## Dataset entries
- Opening Delimiter -
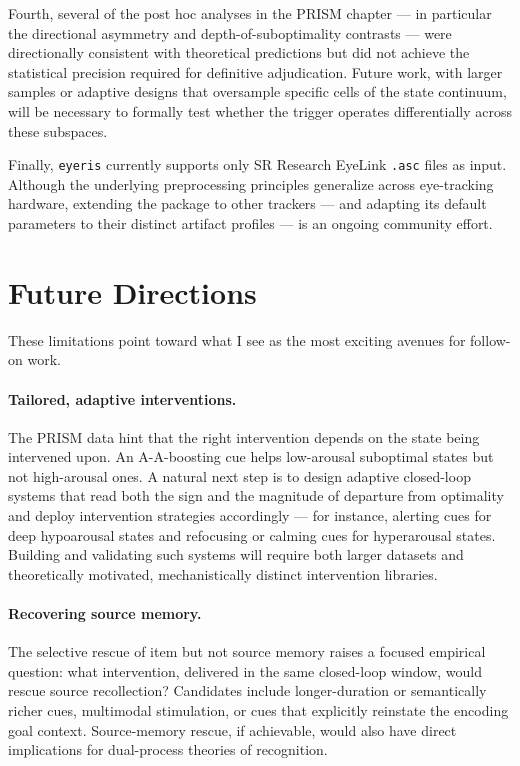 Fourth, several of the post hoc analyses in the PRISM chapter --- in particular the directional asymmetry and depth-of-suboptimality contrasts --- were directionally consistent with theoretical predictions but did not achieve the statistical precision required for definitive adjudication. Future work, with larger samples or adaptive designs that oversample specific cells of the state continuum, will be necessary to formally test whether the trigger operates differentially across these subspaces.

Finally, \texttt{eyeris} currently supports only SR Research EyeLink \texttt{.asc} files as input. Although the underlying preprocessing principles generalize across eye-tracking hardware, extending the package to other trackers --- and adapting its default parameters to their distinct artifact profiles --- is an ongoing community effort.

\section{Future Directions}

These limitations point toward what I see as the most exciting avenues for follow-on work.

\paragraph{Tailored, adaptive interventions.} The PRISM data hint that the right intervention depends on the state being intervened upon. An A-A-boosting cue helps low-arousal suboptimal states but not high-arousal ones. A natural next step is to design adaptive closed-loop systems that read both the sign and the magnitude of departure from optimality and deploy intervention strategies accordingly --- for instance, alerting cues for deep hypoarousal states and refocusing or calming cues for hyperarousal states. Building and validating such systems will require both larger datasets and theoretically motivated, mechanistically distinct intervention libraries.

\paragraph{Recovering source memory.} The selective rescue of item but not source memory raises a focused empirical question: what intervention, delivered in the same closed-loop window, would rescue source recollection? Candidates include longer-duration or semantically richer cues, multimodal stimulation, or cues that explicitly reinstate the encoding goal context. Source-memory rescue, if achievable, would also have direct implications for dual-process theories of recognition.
- Closing Delimiter -
- Opening Delimiter -
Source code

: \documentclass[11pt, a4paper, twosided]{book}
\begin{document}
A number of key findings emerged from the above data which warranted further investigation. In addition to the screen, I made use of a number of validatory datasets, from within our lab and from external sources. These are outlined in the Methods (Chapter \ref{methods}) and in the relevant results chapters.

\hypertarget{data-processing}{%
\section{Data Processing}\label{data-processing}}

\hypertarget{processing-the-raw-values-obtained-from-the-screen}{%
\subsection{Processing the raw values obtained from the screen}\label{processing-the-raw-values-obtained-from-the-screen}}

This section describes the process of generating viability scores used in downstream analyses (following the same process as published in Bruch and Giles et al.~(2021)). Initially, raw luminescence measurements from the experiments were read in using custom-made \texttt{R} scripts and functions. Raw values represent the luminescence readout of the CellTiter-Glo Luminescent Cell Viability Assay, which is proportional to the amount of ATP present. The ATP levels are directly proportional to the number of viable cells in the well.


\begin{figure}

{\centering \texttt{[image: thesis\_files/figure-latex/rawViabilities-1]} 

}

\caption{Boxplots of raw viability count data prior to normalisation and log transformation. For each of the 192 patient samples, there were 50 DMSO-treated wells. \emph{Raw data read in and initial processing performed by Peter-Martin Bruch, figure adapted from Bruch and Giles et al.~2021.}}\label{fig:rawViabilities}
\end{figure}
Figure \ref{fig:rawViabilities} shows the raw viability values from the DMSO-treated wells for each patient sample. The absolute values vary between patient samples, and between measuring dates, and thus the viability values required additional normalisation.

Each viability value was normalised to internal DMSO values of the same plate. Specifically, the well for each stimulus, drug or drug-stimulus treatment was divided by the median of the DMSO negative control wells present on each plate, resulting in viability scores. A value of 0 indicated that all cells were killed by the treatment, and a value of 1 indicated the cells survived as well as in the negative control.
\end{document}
- Closing Delimiter -
## Your objective
Count the lines above holding "hypertarget". Give only the number.

## Output of the exercise
2